**Requirement**.
Please repeat exactly the line containing "required rational normalization." and each line after it in the records below, through the last.

□ □ □

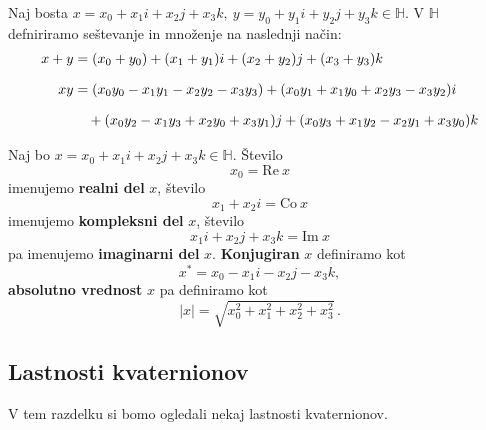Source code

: \documentclass[mat1, tisk]{fmfdelo}
\numberwithin{equation}{section}
\begin{document}
\begin{definicija}
    Naj bosta $x = x_{0} + x_{1}i + x_{2}j + x_{3}k, \: y = y_{0} + y_{1}i + y_{2}j + y_{3}k \in \mathbb{H}$. V $\mathbb{H}$ defniriramo
    seštevanje in množenje na naslednji način:
    \begin{equation*}
        \setlength{\jot}{10pt}
            \begin{aligned}
                x + y &= (x_{0} + y_{0}) + (x_{1} + y_{1})  i + (x_{2} + y_{2})  j + (x_{3} + y_{3})  k \\
                xy &= (x_{0}y_{0} - x_{1}y_{1} - x_{2}y_{2} - x_{3}y_{3})
                    + (x_{0}y_{1} + x_{1}y_{0} + x_{2}y_{3} - x_{3}y_{2})i \\
                    & \quad + (x_{0}y_{2} - x_{1}y_{3} + x_{2}y_{0} + x_{3}y_{1})j
                            + (x_{0}y_{3} + x_{1}y_{2} - x_{2}y_{1} + x_{3}y_{0})k
            \end{aligned}
    \end{equation*}
\end{definicija}

\begin{definicija}
    Naj bo $x = x_{0} + x_{1}i + x_{2}j + x_{3}k \in \mathbb{H}$.
    Število
    \[x_{0} = \mathrm{Re} \: x \] 
    imenujemo \textbf{realni del} $x$,
    število
    \[ x_{1} + x_{2}i = \mathrm{Co} \: x \]
    imenujemo \textbf{kompleksni del} $x$,
    število
    \[ x_{1}i + x_{2}j + x_{3}k = \mathrm{Im} \: x \]
    pa imenujemo \textbf{imaginarni del} $x$.
    \textbf{Konjugiran} $x$ definiramo kot 
    \[ x^{*} = x_{0} - x_{1}i - x_{2}j - x_{3}k, \]
    \textbf{absolutno vrednost} $x$ pa definiramo kot 
    \[ |x| = \sqrt{x_{0}^2 + x_{1}^2 + x_{2}^2 + x_{3}^2} \, . \]
\end{definicija}

\subsection{Lastnosti kvaternionov}

V tem razdelku si bomo ogledali nekaj lastnosti kvaternionov.
\end{document}
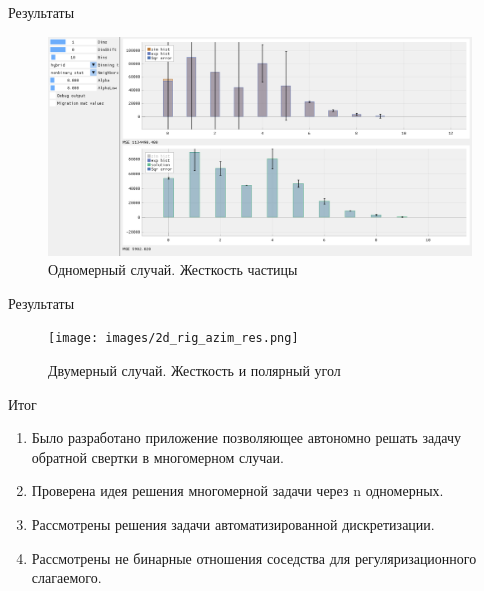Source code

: \documentclass[fullscreen=true,russian,compress,%
	hyperref={unicode,bookmarks=false}]{presentation}
\begin{document}
\begin{frame}{Результаты}
   \begin{figure}[h!]
      \centering
      \includegraphics[width=\linewidth]{images/1d_rig_res.png}
      \caption{Одномерный случай. Жесткость частицы}
   \end{figure}
   
\end{frame}


\begin{frame}{Результаты}
   \begin{figure}[h!]
      \centering
      \texttt{[image: images/2d\_rig\_azim\_res.png]}
      \caption{Двумерный случай. Жесткость и полярный угол}
   \end{figure}
\end{frame}

\begin{frame}{Итог}
   \begin{enumerate}
      \item Было разработано приложение позволяющее автономно решать задачу обратной свертки в многомерном случаи.
      \item Проверена идея решения многомерной задачи через n одномерных.
      \item Рассмотрены решения задачи автоматизированной дискретизации.
      \item Рассмотрены не бинарные отношения соседства для регуляризационного слагаемого.
   \end{enumerate}
\end{frame}
\end{document}
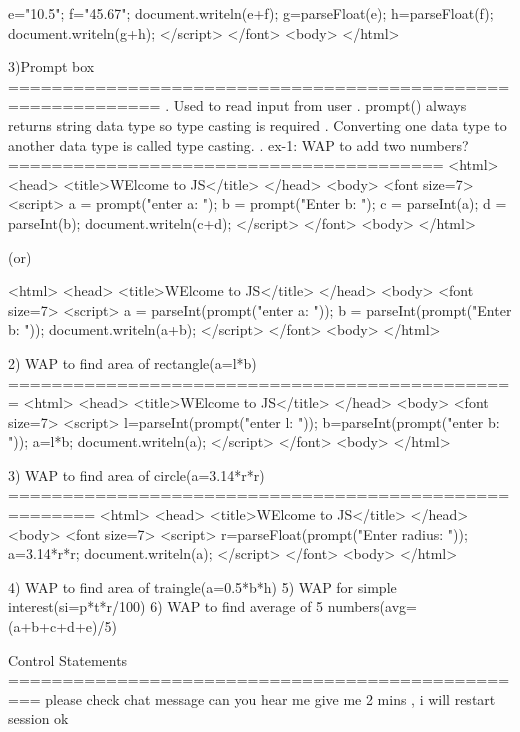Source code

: 		e="10.5";
		f="45.67";
		document.writeln(e+f);
		g=parseFloat(e);
		h=parseFloat(f);
		document.writeln(g+h);
	</script>
   </font>
  <body>
</html>

3)Prompt box
============================================================
. Used to read input from user
. prompt() always returns string data type so type casting is required
. Converting one data type to another data type is called type casting.
. ex-1: WAP to add two numbers?
========================================
<html>
  <head>
   <title>WElcome to JS</title>
  </head>
  <body>
    <font size=7>
     <script>
		a = prompt("enter a: ");
		b = prompt("Enter b: ");
		c = parseInt(a);
		d = parseInt(b);
		document.writeln(c+d);
	</script>
   </font>
  <body>
</html>

(or)

<html>
  <head>
   <title>WElcome to JS</title>
  </head>
  <body>
    <font size=7>
     <script>
		a = parseInt(prompt("enter a: "));
		b = parseInt(prompt("Enter b: "));
		document.writeln(a+b);		
	</script>
   </font>
  <body>
</html>

2) WAP to find area of rectangle(a=l*b)
===============================================
<html>
  <head>
   <title>WElcome to JS</title>
  </head>
  <body>
    <font size=7>
     <script>
		l=parseInt(prompt("enter l: "));
		b=parseInt(prompt("enter b: "));
		a=l*b;
		document.writeln(a);
	</script>
   </font>
  <body>
</html>

3) WAP to find area of circle(a=3.14*r*r)
======================================================
<html>
  <head>
   <title>WElcome to JS</title>
  </head>
  <body>
    <font size=7>
     <script>
		r=parseFloat(prompt("Enter radius: "));
		a=3.14*r*r;
		document.writeln(a);
	</script>
   </font>
  <body>
</html>

4) WAP to find area of traingle(a=0.5*b*h)
5) WAP for simple interest(si=p*t*r/100)
6) WAP to find average of 5 numbers(avg=(a+b+c+d+e)/5)


Control Statements
=================================================
please check chat message
can you hear me
give me 2 mins , i will restart session ok
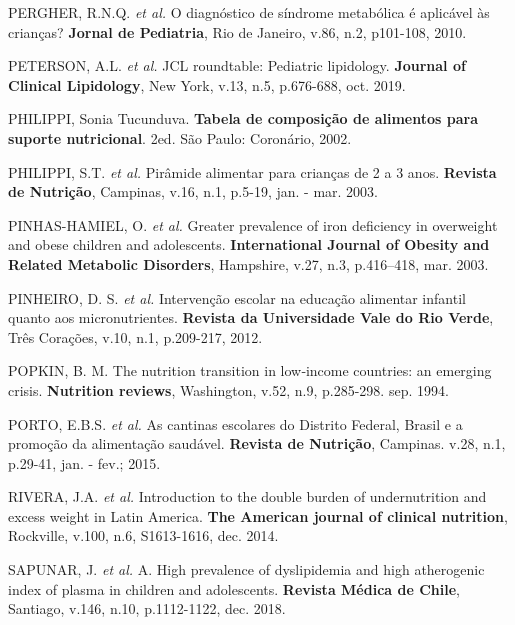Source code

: \bigbreak

\noindent PERGHER, R.N.Q. \textit{et al.} O diagnóstico de síndrome metabólica é aplicável às crianças? \textbf{Jornal de Pediatria}, Rio de Janeiro, v.86, n.2, p101-108, 2010.

\bigbreak

\noindent PETERSON, A.L. \textit{et al.} JCL roundtable: Pediatric lipidology. \textbf{Journal of Clinical Lipidology}, New York, v.13, n.5, p.676-688, oct. 2019.
 
\bigbreak

\noindent PHILIPPI, Sonia Tucunduva. \textbf{Tabela de composição de alimentos para suporte nutricional}. 2ed. São Paulo: Coronário, 2002.

\bigbreak

\noindent PHILIPPI, S.T. \textit{et al.} Pirâmide alimentar para crianças de 2 a 3 anos. \textbf{Revista de Nutrição}, Campinas, v.16, n.1, p.5-19, jan. - mar. 2003.

\bigbreak

\noindent PINHAS-HAMIEL, O. \textit{et al.} Greater prevalence of iron deficiency in overweight and obese children and adolescents. \textbf{International Journal of Obesity and Related Metabolic Disorders}, Hampshire, v.27, n.3, p.416–418, mar. 2003.

\bigbreak

\noindent PINHEIRO, D. S. \textit{et al.} Intervenção escolar na educação alimentar infantil quanto aos micronutrientes. \textbf{Revista da Universidade Vale do Rio Verde}, Três Corações, v.10, n.1, p.209-217, 2012.

\bigbreak

\noindent POPKIN, B. M. The nutrition transition in low‐income countries: an emerging crisis. \textbf{Nutrition reviews}, Washington, v.52, n.9, p.285-298. sep. 1994. 

\bigbreak

\noindent PORTO, E.B.S. \textit{et al.} As cantinas escolares do Distrito Federal, Brasil e a promoção da alimentação saudável. \textbf{Revista de Nutrição}, Campinas. v.28, n.1, p.29-41, jan. - fev.; 2015.

\bigbreak

\noindent RIVERA, J.A. \textit{et al.} Introduction to the double burden of undernutrition and excess weight in Latin America. \textbf{The American journal of clinical nutrition}, Rockville, v.100, n.6, S1613-1616, dec. 2014.

\bigbreak

\noindent SAPUNAR, J. \textit{et al.} A. High prevalence of dyslipidemia and high atherogenic index of plasma in children and adolescents. \textbf{Revista Médica de Chile}, Santiago, v.146, n.10, p.1112-1122, dec. 2018.

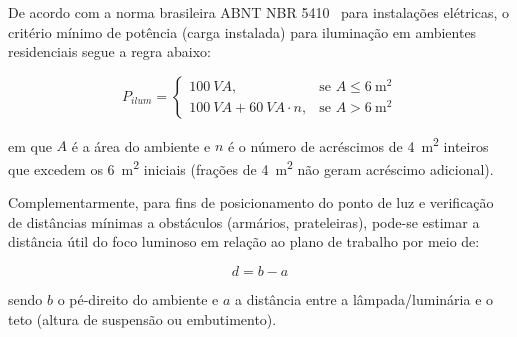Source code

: \documentclass[12pt,openright,oneside,a4paper,brazil]{abntex2}
\begin{document}
De acordo com a norma brasileira ABNT NBR 5410~\cite{nbr5410} para instalações elétricas, o critério mínimo de potência (carga instalada) para iluminação em ambientes residenciais segue a regra abaixo:

\begin{equation}
    P_{ilum} =
    \begin{cases}
        \SI{100}{VA}, & \text{se } A \le \SI{6}{\meter\squared} \\[4pt]
        \SI{100}{VA} + \SI{60}{VA}\cdot n, & \text{se } A > \SI{6}{\meter\squared}
    \end{cases}
    \label{eq:iluminacao}
\end{equation} \vspace{0.05cm}

em que $A$ é a área do ambiente e $n$ é o número de acréscimos de
\SI{4}{\meter\squared} {inteiros} que excedem os \SI{6}{\meter\squared}
iniciais (frações de \SI{4}{\meter\squared} não geram acréscimo adicional).

Complementarmente, para fins de posicionamento do ponto de luz e verificação
de distâncias mínimas a obstáculos (armários, prateleiras), pode-se estimar
a distância útil do foco luminoso em relação ao plano de trabalho por meio
de:

\begin{equation}
    d = b - a
    \label{eq:distancia_foco}
\end{equation}

sendo $b$ o pé-direito do ambiente e $a$ a distância entre a lâmpada/luminária
e o teto (altura de suspensão ou embutimento).
\end{document}
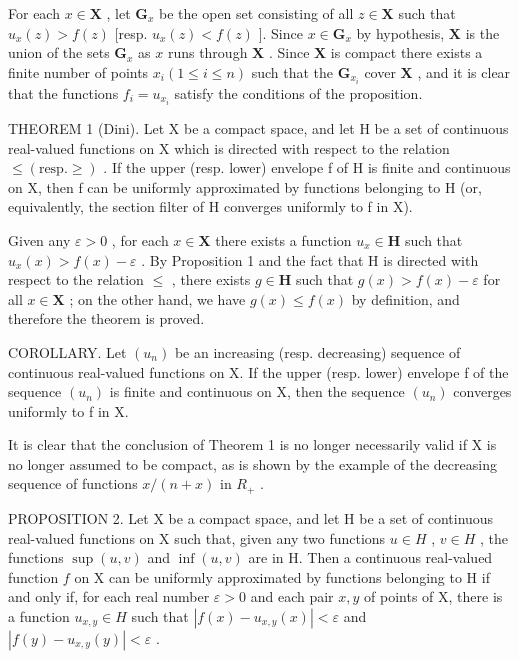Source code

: For each \(x \in \mathbf{X}\) , let \(\mathbf{G}_x\) be the open set consisting of all \(z \in \mathbf{X}\) such that \(u_x(z) > f(z)\) {[}resp. \(u_x(z) < f(z)\) {]}. Since \(x \in \mathbf{G}_x\) by hypothesis, \(\mathbf{X}\) is the union of the sets \(\mathbf{G}_x\) as \(x\) runs through \(\mathbf{X}\) . Since \(\mathbf{X}\) is compact there exists a finite number of points \(x_i (1 \leqslant i \leqslant n)\) such that the \(\mathbf{G}_{x_i}\) cover \(\mathbf{X}\) , and it is clear that the functions \(f_i = u_{x_i}\) satisfy the conditions of the proposition.

THEOREM 1 (Dini). Let X be a compact space, and let H be a set of continuous real-valued functions on X which is directed with respect to the relation \(\leqslant (\text{resp.} \geqslant)\) . If the upper (resp. lower) envelope f of H is finite and continuous on X, then f can be uniformly approximated by functions belonging to H (or, equivalently, the section filter of H converges uniformly to f in X).

Given any \(\varepsilon > 0\) , for each \(x \in \mathbf{X}\) there exists a function \(u_x \in \mathbf{H}\) such that \(u_x(x) > f(x) - \varepsilon\) . By Proposition 1 and the fact that H is directed with respect to the relation \(\leqslant\) , there exists \(g \in \mathbf{H}\) such that \(g(x) > f(x) - \varepsilon\) for all \(x \in \mathbf{X}\) ; on the other hand, we have \(g(x) \leqslant f(x)\) by definition, and therefore the theorem is proved.

COROLLARY. Let \((u_{n})\) be an increasing (resp. decreasing) sequence of continuous real-valued functions on X. If the upper (resp. lower) envelope f of the sequence \((u_{n})\) is finite and continuous on X, then the sequence \((u_{n})\) converges uniformly to f in X.

It is clear that the conclusion of Theorem 1 is no longer necessarily valid if X is no longer assumed to be compact, as is shown by the example of the decreasing sequence of functions \(x/(n+x)\) in \(R_{+}\) .

PROPOSITION 2. Let X be a compact space, and let H be a set of continuous real-valued functions on X such that, given any two functions \(u \in H\) , \(v \in H\) , the functions \(\sup(u, v)\) and \(\inf(u, v)\) are in H. Then a continuous real-valued function \(f\) on X can be uniformly approximated by functions belonging to H if and only if, for each real number \(\varepsilon > 0\) and each pair \(x, y\) of points of X, there is a function \(u_{x,y} \in H\) such that \(|f(x) - u_{x,y}(x)| < \varepsilon\) and \(|f(y) - u_{x,y}(y)| < \varepsilon\) .


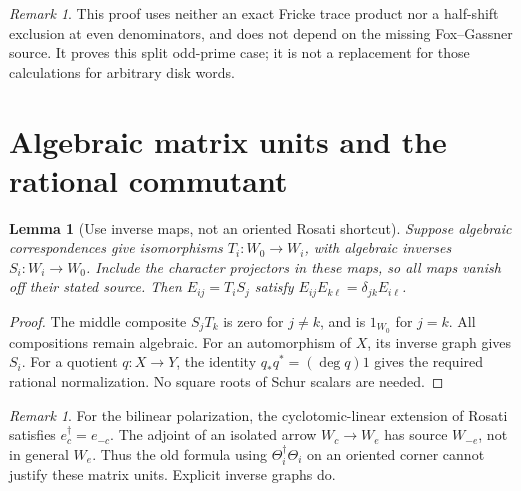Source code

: \documentclass[11pt]{article}
\newtheorem{lemma}[theorem]{Lemma}
\theoremstyle{remark}
\newtheorem{remark}[theorem]{Remark}
\begin{document}
\begin{remark}
This proof uses neither an exact Fricke trace product nor a
half-shift exclusion at even denominators, and does not depend on
the missing Fox--Gassner source.  It proves this split odd-prime case;
it is not a replacement for those calculations for arbitrary disk words.
\end{remark}

\section{Algebraic matrix units and the rational commutant}
\begin{lemma}[Use inverse maps, not an oriented Rosati shortcut]\label{lem:units}
Suppose algebraic correspondences give isomorphisms
\(T_i:W_0\longrightarrow W_i\), with algebraic inverses
\(S_i:W_i\longrightarrow W_0\).  Include the character projectors in
these maps, so all maps vanish off their stated source.  Then
\(E_{ij}=T_iS_j\) satisfy \(E_{ij}E_{k\ell}=\delta_{jk}E_{i\ell}\).
\end{lemma}
\begin{proof}
The middle composite \(S_jT_k\) is zero for \(j\neq k\), and is
\(1_{W_0}\) for \(j=k\).  All compositions remain algebraic.
For an automorphism of \(X\), its inverse graph gives \(S_i\).
For a quotient \(q:X\to Y\), the identity
\(q_*q^*=(\deg q)1\) gives the required rational normalization.
No square roots of Schur scalars are needed.
\end{proof}

\begin{remark}
For the bilinear polarization, the cyclotomic-linear extension of
Rosati satisfies \(e_c^\dagger=e_{-c}\).  The adjoint of an isolated
arrow \(W_c\to W_e\) has source \(W_{-e}\), not in general \(W_e\).
Thus the old formula using \(\Theta_i^\dagger\Theta_i\) on an oriented
corner cannot justify these matrix units.  Explicit inverse graphs do.
\end{remark}
\end{document}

□ □ □

**Result below**.
\(q_*q^*=(\deg q)1\) gives the required rational normalization.
No square roots of Schur scalars are needed.
\end{proof}

\begin{remark}
For the bilinear polarization, the cyclotomic-linear extension of
Rosati satisfies \(e_c^\dagger=e_{-c}\).  The adjoint of an isolated
arrow \(W_c\to W_e\) has source \(W_{-e}\), not in general \(W_e\).
Thus the old formula using \(\Theta_i^\dagger\Theta_i\) on an oriented
corner cannot justify these matrix units.  Explicit inverse graphs do.
\end{remark}
\end{document}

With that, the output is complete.